Telstra's grand plan to know and serve its customers PDF Print E-mail
Written by Stuart Corner   
Tuesday, 21 February 2006
Telstra has a bold and ambitious plan to secure its future prosperity: it will understand its customers needs and wants much better than any telco before, enabling it to target its marketing and its products and services much more precisely than ever before, but its network will also need to be able to efficiently deliver these personalised services.

The grand plan was set out by CEO Sol Trujillo in a briefing to analysts on the company's half year results earlier this month.

He revealed that Telstra had completed over 22,000 interviews across its consumer and small and medium enterprise base. "We now have a much greater depth of customer research from which we have identified seven needs-based segments, 18 product segments and 126 micro segments," Trujillo said.
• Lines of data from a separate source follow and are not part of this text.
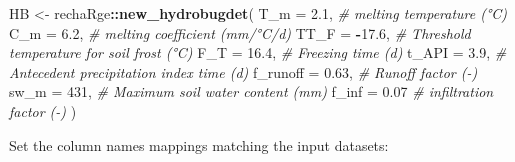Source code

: \documentclass[
]{book}
\newenvironment{Shaded}{\begin{snugshade}}{\end{snugshade}}
\newcommand{\AttributeTok}[1]{\textcolor[rgb]{0.13,0.29,0.53}{#1}}
\newcommand{\CommentTok}[1]{\textcolor[rgb]{0.56,0.35,0.01}{\textit{#1}}}
\newcommand{\DecValTok}[1]{\textcolor[rgb]{0.00,0.00,0.81}{#1}}
\newcommand{\FloatTok}[1]{\textcolor[rgb]{0.00,0.00,0.81}{#1}}
\newcommand{\FunctionTok}[1]{\textcolor[rgb]{0.13,0.29,0.53}{\textbf{#1}}}
\newcommand{\NormalTok}[1]{#1}
\newcommand{\OtherTok}[1]{\textcolor[rgb]{0.56,0.35,0.01}{#1}}
\newcommand{\SpecialCharTok}[1]{\textcolor[rgb]{0.81,0.36,0.00}{\textbf{#1}}}
\newcommand{\StringTok}[1]{\textcolor[rgb]{0.31,0.60,0.02}{#1}}
\begin{document}
\begin{Shaded}
\begin{Highlighting}[]
\NormalTok{HB }\OtherTok{\textless{}{-}}\NormalTok{ rechaRge}\SpecialCharTok{::}\FunctionTok{new\_hydrobugdet}\NormalTok{(}
  \AttributeTok{T\_m =} \FloatTok{2.1}\NormalTok{, }\CommentTok{\# melting temperature (°C)}
  \AttributeTok{C\_m =} \FloatTok{6.2}\NormalTok{, }\CommentTok{\# melting coefficient (mm/°C/d)}
  \AttributeTok{TT\_F =} \SpecialCharTok{{-}}\FloatTok{17.6}\NormalTok{, }\CommentTok{\# Threshold temperature for soil frost (°C)}
  \AttributeTok{F\_T =} \FloatTok{16.4}\NormalTok{, }\CommentTok{\# Freezing time (d)}
  \AttributeTok{t\_API =} \FloatTok{3.9}\NormalTok{, }\CommentTok{\# Antecedent precipitation index time (d)}
  \AttributeTok{f\_runoff =} \FloatTok{0.63}\NormalTok{, }\CommentTok{\# Runoff factor ({-})}
  \AttributeTok{sw\_m =} \DecValTok{431}\NormalTok{, }\CommentTok{\# Maximum soil water content (mm)}
  \AttributeTok{f\_inf =} \FloatTok{0.07} \CommentTok{\# infiltration factor ({-})}
\NormalTok{)}
\end{Highlighting}
\end{Shaded}

Set the column names mappings matching the input datasets:

\begin{Shaded}
\end{Shaded}
\end{document}
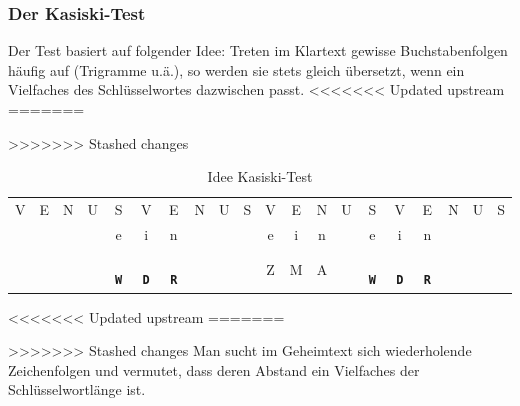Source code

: \documentclass[%
<<<<<<< Updated upstream
11pt,%
twoside,%
titlepage,%
german,%
headsepline%
]{scrartcl}
\newcommand{\spaltenheight}{\rule{0mm}{3ex}}
\newcommand{\spaltensep}{\\[1ex]}
\begin{document}
\subsubsection{Der Kasiski-Test}

Der Test basiert auf folgender Idee:
Treten im Klartext gewisse Buchstabenfolgen häufig auf (Trigramme u.ä.), so werden sie stets gleich übersetzt, wenn ein Vielfaches des Schlüsselwortes dazwischen passt.
<<<<<<< Updated upstream
=======

>>>>>>> Stashed changes
\begin{table}
\begin{tabular}{cccccccccccccccccccc}
\spaltenheight V& E& N& U& S& V& E& N& U& S& V& E& N& U& S& V& E& N& U& S \spaltensep
\spaltenheight & & & & e& i& n& & & & e& i& n& & e& i& n& & &\spaltensep
\spaltenheight & & & & \textbf{\texttt{ W}}& \textbf{\texttt{ D}}& \textbf{\texttt{ R}}& & & & Z& M& A& & \textbf{\texttt{ W}}& \textbf{\texttt{ D}}& \textbf{\texttt{ R}}& & &\spaltensep
\end{tabular}
\caption{Idee Kasiski-Test}
\end{table}
<<<<<<< Updated upstream
=======

>>>>>>> Stashed changes
Man sucht im Geheimtext sich wiederholende Zeichenfolgen und vermutet, dass
deren Abstand ein Vielfaches der Schlüsselwortlänge ist.
\end{document}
And he boasted: "no segmentation work like this has ever been done in the industry....What we have created is a segmentation model that is very complex but it's going to enable us to be very, very targeted in terms of how we sell to our customers, how we define a customer experience and ultimately how we operate our business."

If this sounds impressive, it's nowhere near as impressive as the way this scheme was first presented by group managing director, strategic marketing, Bill Stewart, at Telstra's strategy briefing on November 15 last year. Then, he claimed that when the market research had been completed, Telstra would have interviewed over 90,000 consumer customers and created a small business 'panel' of 16,000 businesses.

If research on this scale is still in train, Trujillo wasn't letting on, but he did reveal how Telstra intended to use this level of customer understanding to beat the problems of the mobile market beset by falling margins, saturation and all-you-can-eat bucket plans.

Asked by one of the analysts how he was going to get growth back into Telstra's mobiles business, he replied that Telstra was going to use its new-found knowledge of its customers to figure out "who to target with what offers and how much."

He said that Telstra would be "much more selective by segment in terms of what is the driving value proposition. Sometimes it is price, sometimes it's more than price in terms of integrated features, [sometimes] the simplicity of experience and other capabilities."

If Telstra's competitors feel threatened by this promised new level of sophistication, they can take solace in the fact that it has all been said before, almost ten years and two CEOs ago.

Telstra has been building data warehouses of customer information for years, so should not really have needed Trujillo's mammoth market research project to get a handle on what customers want. And it has talked up similar plans for boosting its performance based on deep understanding of individual customer preferences on at least two occasions.

In early 1998, the Sydney Morning Herald claimed to have gained details of a new policy by Telstra dubbed "Operation Customer Intimacy" in which Telstra set out plans to introduce three levels of service for residential and small business customers based on their value to Telstra.

Ms Gerry McNamara, assistant secretary of the Communications and Public Sector Union, was quoted saying that Telstra planned to build customer profiles so that it could "push sell" new products to those customers most likely to buy them.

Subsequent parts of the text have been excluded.